◆ **Instructions to follow**
Print the data below exactly, but only the lines from the one containing "Then, Sampling data" down to the one containing "If proposal data", inclusive.

◆ **Excerpted data**
▼

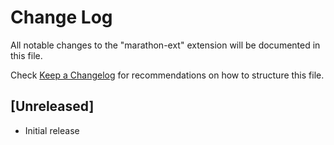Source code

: # Change Log

All notable changes to the "marathon-ext" extension will be documented in this file.

Check [Keep a Changelog](http://keepachangelog.com/) for recommendations on how to structure this file.

## [Unreleased]

- Initial release
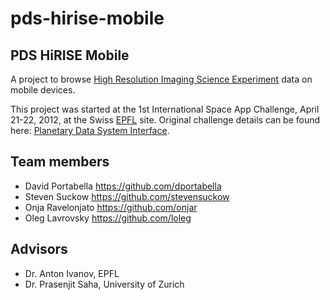 pds-hirise-mobile
=================

## PDS HiRISE Mobile

A project to browse [High Resolution Imaging Science Experiment](http://hirise.lpl.arizona.edu/) data on mobile devices.

This project was started at the 1st International Space App Challenge, April 21-22, 2012, at the Swiss [EPFL](http://epfl.ch) site. Original challenge details can be found here: [Planetary Data System Interface](http://spaceappschallenge.org/challenge/nasa-planetary-data-system-interface).

## Team members

- David Portabella https://github.com/dportabella
- Steven Suckow https://github.com/stevensuckow
- Onja Ravelonjato https://github.com/onjar
- Oleg Lavrovsky https://github.com/loleg

## Advisors

- Dr. Anton Ivanov, EPFL
- Dr. Prasenjit Saha, University of Zurich
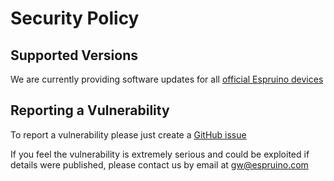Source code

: # Security Policy

## Supported Versions

We are currently providing software updates for all [official Espruino devices](https://www.espruino.com/Order)

## Reporting a Vulnerability

To report a vulnerability please just create a [GitHub issue](https://github.com/espruino/Espruino/issues)

If you feel the vulnerability is extremely serious and could be exploited if details were published,
please contact us by email at gw@espruino.com
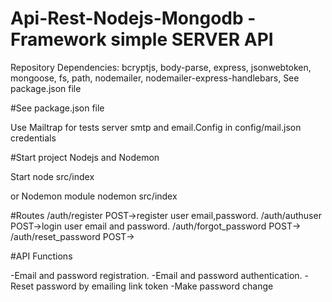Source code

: # Api-Rest-Nodejs-Mongodb -Framework simple SERVER API

Repository Dependencies: bcryptjs, body-parse, express, jsonwebtoken, mongoose, fs, path, nodemailer, nodemailer-express-handlebars, 
See package.json file

#See package.json file

Use Mailtrap for tests server smtp and email.Config in config/mail.json credentials

#Start project Nodejs and Nodemon  

Start
node src/index

or Nodemon module
nodemon src/index

#Routes 
/auth/register            POST->register user email,password.
/auth/authuser            POST->login user email and password.
/auth/forgot_password     POST->
/auth/reset_password      POST->



#API Functions

-Email and password registration.
-Email and password authentication.
-Reset password by emailing link token
-Make password change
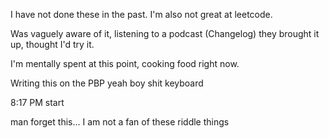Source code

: I have not done these in the past. I'm also not great at leetcode.

Was vaguely aware of it, listening to a podcast (Changelog) they brought it up, thought I'd try it.

I'm mentally spent at this point, cooking food right now.

Writing this on the PBP yeah boy shit keyboard

8:17 PM start

man forget this... I am not a fan of these riddle things
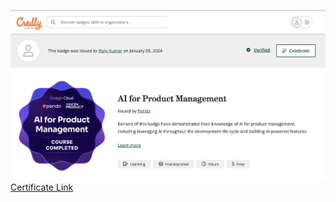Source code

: ![GettingAndCleaningData](../cert/AIForProductManagement.png)
<a href="https://www.credly.com/badges/f893dd11-966d-4704-9fec-f7e540e536bc/linked_in_profile" target="_blank" rel="noopener noreferrer">Certificate Link</a>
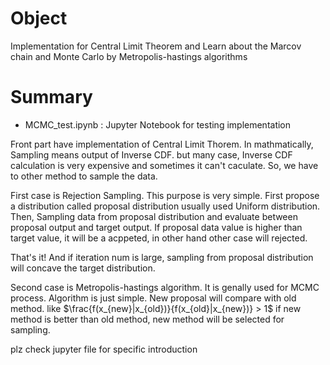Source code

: # Object
Implementation for Central Limit Theorem and Learn about the Marcov chain and Monte Carlo by Metropolis-hastings algorithms 

# Summary
+ MCMC_test.ipynb : Jupyter Notebook for testing implementation

Front part have implementation of Central Limit Thorem. 
In mathmatically, Sampling means output of Inverse CDF. but many case, Inverse CDF calculation is very expensive and sometimes it can't caculate. 
So, we have to other method to sample the data. 

First case is Rejection Sampling. This purpose is very simple. First propose a distribution called proposal distribution usually used Uniform distribution. 
Then, Sampling data from proposal distribution and evaluate between proposal output and target output. 
If proposal data value is higher than target value, it will be a acppeted, in other hand other case will rejected. 

That's it! And if iteration num is large, sampling from proposal distribution will concave the target distribution. 
 
Second case is Metropolis-hastings algorithm. It is genally used for MCMC process. 
Algorithm is just simple. New proposal will compare with old method. like $\frac{f(x_{new}|x_{old})}{f(x_{old}|x_{new})} > 1$ 
if new method is better than old method, new method will be selected for sampling. 

plz check jupyter file for specific introduction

▲

◆ **Answer area**
Then, Sampling data from proposal distribution and evaluate between proposal output and target output. 
If proposal data value is higher than target value, it will be a acppeted, in other hand other case will rejected. 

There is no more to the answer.